Stream: python-questions

Topic: intake to_dataset_dict error


view this post on Zulip Stephen Yeager (Oct 15 2021 at 22:42):

I'm using intake-esm to ingest CMIP6 OMIP data using:

catalog_file = '/glade/collections/cmip/catalog/intake-esm-datastore/catalogs/glade-cmip6.json'
col = intake.open_esm_datastore(catalog_file)
cat_so = col.search(
    experiment_id=['omip1', 'omip2'],
    variable_id=['so'],
    table_id='Omon'
)
dset_dict_so = cat_so.to_dataset_dict(
    cdf_kwargs={'chunks': {'time':12},'decode_times': True, 'use_cftime': True}
)

This returns an xarray.concat() error for key 'OMIP.IPSL.IPSL-CM6A-LR.omip1.Omon.gn'. The catalog for that key (Screen-Shot-2021-10-15-at-4.41.26-PM.png) shows duplicate entries (different versions) as well as missing data for one member_id. I don't know if this is related to ongoing updates to OMIP data holdings or if the json catalog needs updating. Who should I ask about this?

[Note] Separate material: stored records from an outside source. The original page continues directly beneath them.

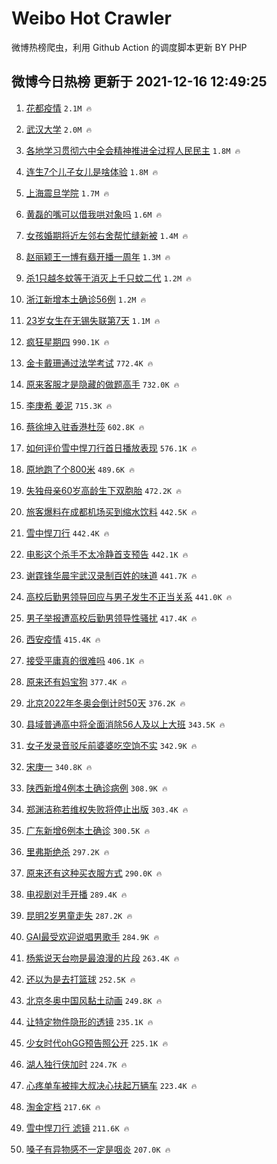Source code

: # Weibo Hot Crawler 



微博热榜爬虫，利用 Github Action 的调度脚本更新 BY PHP 


## 微博今日热榜 更新于 2021-12-16 12:49:25 
1. [花都疫情](https://s.weibo.com/weibo?q=%23%E8%8A%B1%E9%83%BD%E7%96%AB%E6%83%85%23&Refer=top) `2.1M 🔥` 

1. [武汉大学](https://s.weibo.com/weibo?q=%23%E6%AD%A6%E6%B1%89%E5%A4%A7%E5%AD%A6%23&Refer=top) `2.0M 🔥` 

1. [各地学习贯彻六中全会精神推进全过程人民民主](https://s.weibo.com/weibo?q=%23%E5%90%84%E5%9C%B0%E5%AD%A6%E4%B9%A0%E8%B4%AF%E5%BD%BB%E5%85%AD%E4%B8%AD%E5%85%A8%E4%BC%9A%E7%B2%BE%E7%A5%9E%E6%8E%A8%E8%BF%9B%E5%85%A8%E8%BF%87%E7%A8%8B%E4%BA%BA%E6%B0%91%E6%B0%91%E4%B8%BB%23&Refer=top) `1.8M 🔥` 

1. [连生7个儿子女儿是啥体验](https://s.weibo.com/weibo?q=%23%E8%BF%9E%E7%94%9F7%E4%B8%AA%E5%84%BF%E5%AD%90%E5%A5%B3%E5%84%BF%E6%98%AF%E5%95%A5%E4%BD%93%E9%AA%8C%23&Refer=top) `1.8M 🔥` 

1. [上海震旦学院](https://s.weibo.com/weibo?q=%23%E4%B8%8A%E6%B5%B7%E9%9C%87%E6%97%A6%E5%AD%A6%E9%99%A2%23&Refer=top) `1.7M 🔥` 

1. [黄磊的嘴可以借我哄对象吗](https://s.weibo.com/weibo?q=%23%E9%BB%84%E7%A3%8A%E7%9A%84%E5%98%B4%E5%8F%AF%E4%BB%A5%E5%80%9F%E6%88%91%E5%93%84%E5%AF%B9%E8%B1%A1%E5%90%97%23&Refer=top) `1.6M 🔥` 

1. [女孩婚期将近左邻右舍帮忙缝新被](https://s.weibo.com/weibo?q=%23%E5%A5%B3%E5%AD%A9%E5%A9%9A%E6%9C%9F%E5%B0%86%E8%BF%91%E5%B7%A6%E9%82%BB%E5%8F%B3%E8%88%8D%E5%B8%AE%E5%BF%99%E7%BC%9D%E6%96%B0%E8%A2%AB%23&Refer=top) `1.4M 🔥` 

1. [赵丽颖王一博有翡开播一周年](https://s.weibo.com/weibo?q=%23%E8%B5%B5%E4%B8%BD%E9%A2%96%E7%8E%8B%E4%B8%80%E5%8D%9A%E6%9C%89%E7%BF%A1%E5%BC%80%E6%92%AD%E4%B8%80%E5%91%A8%E5%B9%B4%23&Refer=top) `1.3M 🔥` 

1. [杀1只越冬蚊等于消灭上千只蚊二代](https://s.weibo.com/weibo?q=%23%E6%9D%801%E5%8F%AA%E8%B6%8A%E5%86%AC%E8%9A%8A%E7%AD%89%E4%BA%8E%E6%B6%88%E7%81%AD%E4%B8%8A%E5%8D%83%E5%8F%AA%E8%9A%8A%E4%BA%8C%E4%BB%A3%23&Refer=top) `1.2M 🔥` 

1. [浙江新增本土确诊56例](https://s.weibo.com/weibo?q=%23%E6%B5%99%E6%B1%9F%E6%96%B0%E5%A2%9E%E6%9C%AC%E5%9C%9F%E7%A1%AE%E8%AF%8A56%E4%BE%8B%23&Refer=top) `1.2M 🔥` 

1. [23岁女生在无锡失联第7天](https://s.weibo.com/weibo?q=%2323%E5%B2%81%E5%A5%B3%E7%94%9F%E5%9C%A8%E6%97%A0%E9%94%A1%E5%A4%B1%E8%81%94%E7%AC%AC7%E5%A4%A9%23&Refer=top) `1.1M 🔥` 

1. [疯狂星期四](https://s.weibo.com/weibo?q=%23%E7%96%AF%E7%8B%82%E6%98%9F%E6%9C%9F%E5%9B%9B%23&Refer=top) `990.1K 🔥` 

1. [金卡戴珊通过法学考试](https://s.weibo.com/weibo?q=%23%E9%87%91%E5%8D%A1%E6%88%B4%E7%8F%8A%E9%80%9A%E8%BF%87%E6%B3%95%E5%AD%A6%E8%80%83%E8%AF%95%23&Refer=top) `772.4K 🔥` 

1. [原来客服才是隐藏的做题高手](https://s.weibo.com/weibo?q=%23%E5%8E%9F%E6%9D%A5%E5%AE%A2%E6%9C%8D%E6%89%8D%E6%98%AF%E9%9A%90%E8%97%8F%E7%9A%84%E5%81%9A%E9%A2%98%E9%AB%98%E6%89%8B%23&Refer=top) `732.0K 🔥` 

1. [李庚希 姜泥](https://s.weibo.com/weibo?q=%E6%9D%8E%E5%BA%9A%E5%B8%8C%20%E5%A7%9C%E6%B3%A5&Refer=top) `715.3K 🔥` 

1. [蔡徐坤入驻香港杜莎](https://s.weibo.com/weibo?q=%23%E8%94%A1%E5%BE%90%E5%9D%A4%E5%85%A5%E9%A9%BB%E9%A6%99%E6%B8%AF%E6%9D%9C%E8%8E%8E%23&Refer=top) `602.8K 🔥` 

1. [如何评价雪中悍刀行首日播放表现](https://s.weibo.com/weibo?q=%23%E5%A6%82%E4%BD%95%E8%AF%84%E4%BB%B7%E9%9B%AA%E4%B8%AD%E6%82%8D%E5%88%80%E8%A1%8C%E9%A6%96%E6%97%A5%E6%92%AD%E6%94%BE%E8%A1%A8%E7%8E%B0%23&Refer=top) `576.1K 🔥` 

1. [原地跑了个800米](https://s.weibo.com/weibo?q=%23%E5%8E%9F%E5%9C%B0%E8%B7%91%E4%BA%86%E4%B8%AA800%E7%B1%B3%23&Refer=top) `489.6K 🔥` 

1. [失独母亲60岁高龄生下双胞胎](https://s.weibo.com/weibo?q=%23%E5%A4%B1%E7%8B%AC%E6%AF%8D%E4%BA%B260%E5%B2%81%E9%AB%98%E9%BE%84%E7%94%9F%E4%B8%8B%E5%8F%8C%E8%83%9E%E8%83%8E%23&Refer=top) `472.2K 🔥` 

1. [旅客爆料在成都机场买到缩水饮料](https://s.weibo.com/weibo?q=%23%E6%97%85%E5%AE%A2%E7%88%86%E6%96%99%E5%9C%A8%E6%88%90%E9%83%BD%E6%9C%BA%E5%9C%BA%E4%B9%B0%E5%88%B0%E7%BC%A9%E6%B0%B4%E9%A5%AE%E6%96%99%23&Refer=top) `442.5K 🔥` 

1. [雪中悍刀行](https://s.weibo.com/weibo?q=%E9%9B%AA%E4%B8%AD%E6%82%8D%E5%88%80%E8%A1%8C&Refer=top) `442.4K 🔥` 

1. [电影这个杀手不太冷静首支预告](https://s.weibo.com/weibo?q=%23%E7%94%B5%E5%BD%B1%E8%BF%99%E4%B8%AA%E6%9D%80%E6%89%8B%E4%B8%8D%E5%A4%AA%E5%86%B7%E9%9D%99%E9%A6%96%E6%94%AF%E9%A2%84%E5%91%8A%23&Refer=top) `442.1K 🔥` 

1. [谢霆锋华晨宇武汉录制百姓的味道](https://s.weibo.com/weibo?q=%23%E8%B0%A2%E9%9C%86%E9%94%8B%E5%8D%8E%E6%99%A8%E5%AE%87%E6%AD%A6%E6%B1%89%E5%BD%95%E5%88%B6%E7%99%BE%E5%A7%93%E7%9A%84%E5%91%B3%E9%81%93%23&Refer=top) `441.7K 🔥` 

1. [高校后勤男领导回应与男子发生不正当关系](https://s.weibo.com/weibo?q=%23%E9%AB%98%E6%A0%A1%E5%90%8E%E5%8B%A4%E7%94%B7%E9%A2%86%E5%AF%BC%E5%9B%9E%E5%BA%94%E4%B8%8E%E7%94%B7%E5%AD%90%E5%8F%91%E7%94%9F%E4%B8%8D%E6%AD%A3%E5%BD%93%E5%85%B3%E7%B3%BB%23&Refer=top) `441.0K 🔥` 

1. [男子举报遭高校后勤男领导性骚扰](https://s.weibo.com/weibo?q=%23%E7%94%B7%E5%AD%90%E4%B8%BE%E6%8A%A5%E9%81%AD%E9%AB%98%E6%A0%A1%E5%90%8E%E5%8B%A4%E7%94%B7%E9%A2%86%E5%AF%BC%E6%80%A7%E9%AA%9A%E6%89%B0%23&Refer=top) `417.4K 🔥` 

1. [西安疫情](https://s.weibo.com/weibo?q=%23%E8%A5%BF%E5%AE%89%E7%96%AB%E6%83%85%23&Refer=top) `415.4K 🔥` 

1. [接受平庸真的很难吗](https://s.weibo.com/weibo?q=%23%E6%8E%A5%E5%8F%97%E5%B9%B3%E5%BA%B8%E7%9C%9F%E7%9A%84%E5%BE%88%E9%9A%BE%E5%90%97%23&Refer=top) `406.1K 🔥` 

1. [原来还有妈宝狗](https://s.weibo.com/weibo?q=%23%E5%8E%9F%E6%9D%A5%E8%BF%98%E6%9C%89%E5%A6%88%E5%AE%9D%E7%8B%97%23&Refer=top) `377.4K 🔥` 

1. [北京2022年冬奥会倒计时50天](https://s.weibo.com/weibo?q=%23%E5%8C%97%E4%BA%AC2022%E5%B9%B4%E5%86%AC%E5%A5%A5%E4%BC%9A%E5%80%92%E8%AE%A1%E6%97%B650%E5%A4%A9%23&Refer=top) `376.2K 🔥` 

1. [县域普通高中将全面消除56人及以上大班](https://s.weibo.com/weibo?q=%23%E5%8E%BF%E5%9F%9F%E6%99%AE%E9%80%9A%E9%AB%98%E4%B8%AD%E5%B0%86%E5%85%A8%E9%9D%A2%E6%B6%88%E9%99%A456%E4%BA%BA%E5%8F%8A%E4%BB%A5%E4%B8%8A%E5%A4%A7%E7%8F%AD%23&Refer=top) `343.5K 🔥` 

1. [女子发录音驳斥前婆婆吃空饷不实](https://s.weibo.com/weibo?q=%23%E5%A5%B3%E5%AD%90%E5%8F%91%E5%BD%95%E9%9F%B3%E9%A9%B3%E6%96%A5%E5%89%8D%E5%A9%86%E5%A9%86%E5%90%83%E7%A9%BA%E9%A5%B7%E4%B8%8D%E5%AE%9E%23&Refer=top) `342.9K 🔥` 

1. [宋庚一](https://s.weibo.com/weibo?q=%E5%AE%8B%E5%BA%9A%E4%B8%80&Refer=top) `340.8K 🔥` 

1. [陕西新增4例本土确诊病例](https://s.weibo.com/weibo?q=%23%E9%99%95%E8%A5%BF%E6%96%B0%E5%A2%9E4%E4%BE%8B%E6%9C%AC%E5%9C%9F%E7%A1%AE%E8%AF%8A%E7%97%85%E4%BE%8B%23&Refer=top) `308.9K 🔥` 

1. [郑渊洁称若维权失败将停止出版](https://s.weibo.com/weibo?q=%23%E9%83%91%E6%B8%8A%E6%B4%81%E7%A7%B0%E8%8B%A5%E7%BB%B4%E6%9D%83%E5%A4%B1%E8%B4%A5%E5%B0%86%E5%81%9C%E6%AD%A2%E5%87%BA%E7%89%88%23&Refer=top) `303.4K 🔥` 

1. [广东新增6例本土确诊](https://s.weibo.com/weibo?q=%23%E5%B9%BF%E4%B8%9C%E6%96%B0%E5%A2%9E6%E4%BE%8B%E6%9C%AC%E5%9C%9F%E7%A1%AE%E8%AF%8A%23&Refer=top) `300.5K 🔥` 

1. [里弗斯绝杀](https://s.weibo.com/weibo?q=%E9%87%8C%E5%BC%97%E6%96%AF%E7%BB%9D%E6%9D%80&Refer=top) `297.2K 🔥` 

1. [原来还有这种买衣服方式](https://s.weibo.com/weibo?q=%23%E5%8E%9F%E6%9D%A5%E8%BF%98%E6%9C%89%E8%BF%99%E7%A7%8D%E4%B9%B0%E8%A1%A3%E6%9C%8D%E6%96%B9%E5%BC%8F%23&Refer=top) `290.0K 🔥` 

1. [电视剧对手开播](https://s.weibo.com/weibo?q=%23%E7%94%B5%E8%A7%86%E5%89%A7%E5%AF%B9%E6%89%8B%E5%BC%80%E6%92%AD%23&Refer=top) `289.4K 🔥` 

1. [昆明2岁男童走失](https://s.weibo.com/weibo?q=%23%E6%98%86%E6%98%8E2%E5%B2%81%E7%94%B7%E7%AB%A5%E8%B5%B0%E5%A4%B1%23&Refer=top) `287.2K 🔥` 

1. [GAI最受欢迎说唱男歌手](https://s.weibo.com/weibo?q=%23GAI%E6%9C%80%E5%8F%97%E6%AC%A2%E8%BF%8E%E8%AF%B4%E5%94%B1%E7%94%B7%E6%AD%8C%E6%89%8B%23&Refer=top) `284.9K 🔥` 

1. [杨紫说天台吻是最浪漫的片段](https://s.weibo.com/weibo?q=%23%E6%9D%A8%E7%B4%AB%E8%AF%B4%E5%A4%A9%E5%8F%B0%E5%90%BB%E6%98%AF%E6%9C%80%E6%B5%AA%E6%BC%AB%E7%9A%84%E7%89%87%E6%AE%B5%23&Refer=top) `263.4K 🔥` 

1. [还以为是去打篮球](https://s.weibo.com/weibo?q=%23%E8%BF%98%E4%BB%A5%E4%B8%BA%E6%98%AF%E5%8E%BB%E6%89%93%E7%AF%AE%E7%90%83%23&Refer=top) `252.5K 🔥` 

1. [北京冬奥中国风黏土动画](https://s.weibo.com/weibo?q=%23%E5%8C%97%E4%BA%AC%E5%86%AC%E5%A5%A5%E4%B8%AD%E5%9B%BD%E9%A3%8E%E9%BB%8F%E5%9C%9F%E5%8A%A8%E7%94%BB%23&Refer=top) `249.8K 🔥` 

1. [让特定物件隐形的透镜](https://s.weibo.com/weibo?q=%E8%AE%A9%E7%89%B9%E5%AE%9A%E7%89%A9%E4%BB%B6%E9%9A%90%E5%BD%A2%E7%9A%84%E9%80%8F%E9%95%9C&Refer=top) `235.1K 🔥` 

1. [少女时代ohGG预告照公开](https://s.weibo.com/weibo?q=%23%E5%B0%91%E5%A5%B3%E6%97%B6%E4%BB%A3ohGG%E9%A2%84%E5%91%8A%E7%85%A7%E5%85%AC%E5%BC%80%23&Refer=top) `225.1K 🔥` 

1. [湖人独行侠加时](https://s.weibo.com/weibo?q=%23%E6%B9%96%E4%BA%BA%E7%8B%AC%E8%A1%8C%E4%BE%A0%E5%8A%A0%E6%97%B6%23&Refer=top) `224.7K 🔥` 

1. [心疼单车被摔大叔决心扶起万辆车](https://s.weibo.com/weibo?q=%23%E5%BF%83%E7%96%BC%E5%8D%95%E8%BD%A6%E8%A2%AB%E6%91%94%E5%A4%A7%E5%8F%94%E5%86%B3%E5%BF%83%E6%89%B6%E8%B5%B7%E4%B8%87%E8%BE%86%E8%BD%A6%23&Refer=top) `223.4K 🔥` 

1. [淘金定档](https://s.weibo.com/weibo?q=%23%E6%B7%98%E9%87%91%E5%AE%9A%E6%A1%A3%23&Refer=top) `217.6K 🔥` 

1. [雪中悍刀行 滤镜](https://s.weibo.com/weibo?q=%E9%9B%AA%E4%B8%AD%E6%82%8D%E5%88%80%E8%A1%8C%20%E6%BB%A4%E9%95%9C&Refer=top) `211.6K 🔥` 

1. [嗓子有异物感不一定是咽炎](https://s.weibo.com/weibo?q=%23%E5%97%93%E5%AD%90%E6%9C%89%E5%BC%82%E7%89%A9%E6%84%9F%E4%B8%8D%E4%B8%80%E5%AE%9A%E6%98%AF%E5%92%BD%E7%82%8E%23&Refer=top) `207.0K 🔥`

view this post on Zulip Anderson Banihirwe (Oct 18 2021 at 13:48):

This returns an xarray.concat() error for key 'OMIP.IPSL.IPSL-CM6A-LR.omip1.Omon.gn'. The catalog for that key (Screen-Shot-2021-10-15-at-4.41.26-PM.png) shows duplicate entries (different versions)

@Stephen Yeager, It appears that there's a bug in the catalog generation code. Some of these files should be excluded from the catalog. I will look into it. For a temporary workaround, you can use the .drop() method to modify the dataframe:

indices_to_drop = [...]
cat_so.df = cat_so.df.drop(indices_to_drop)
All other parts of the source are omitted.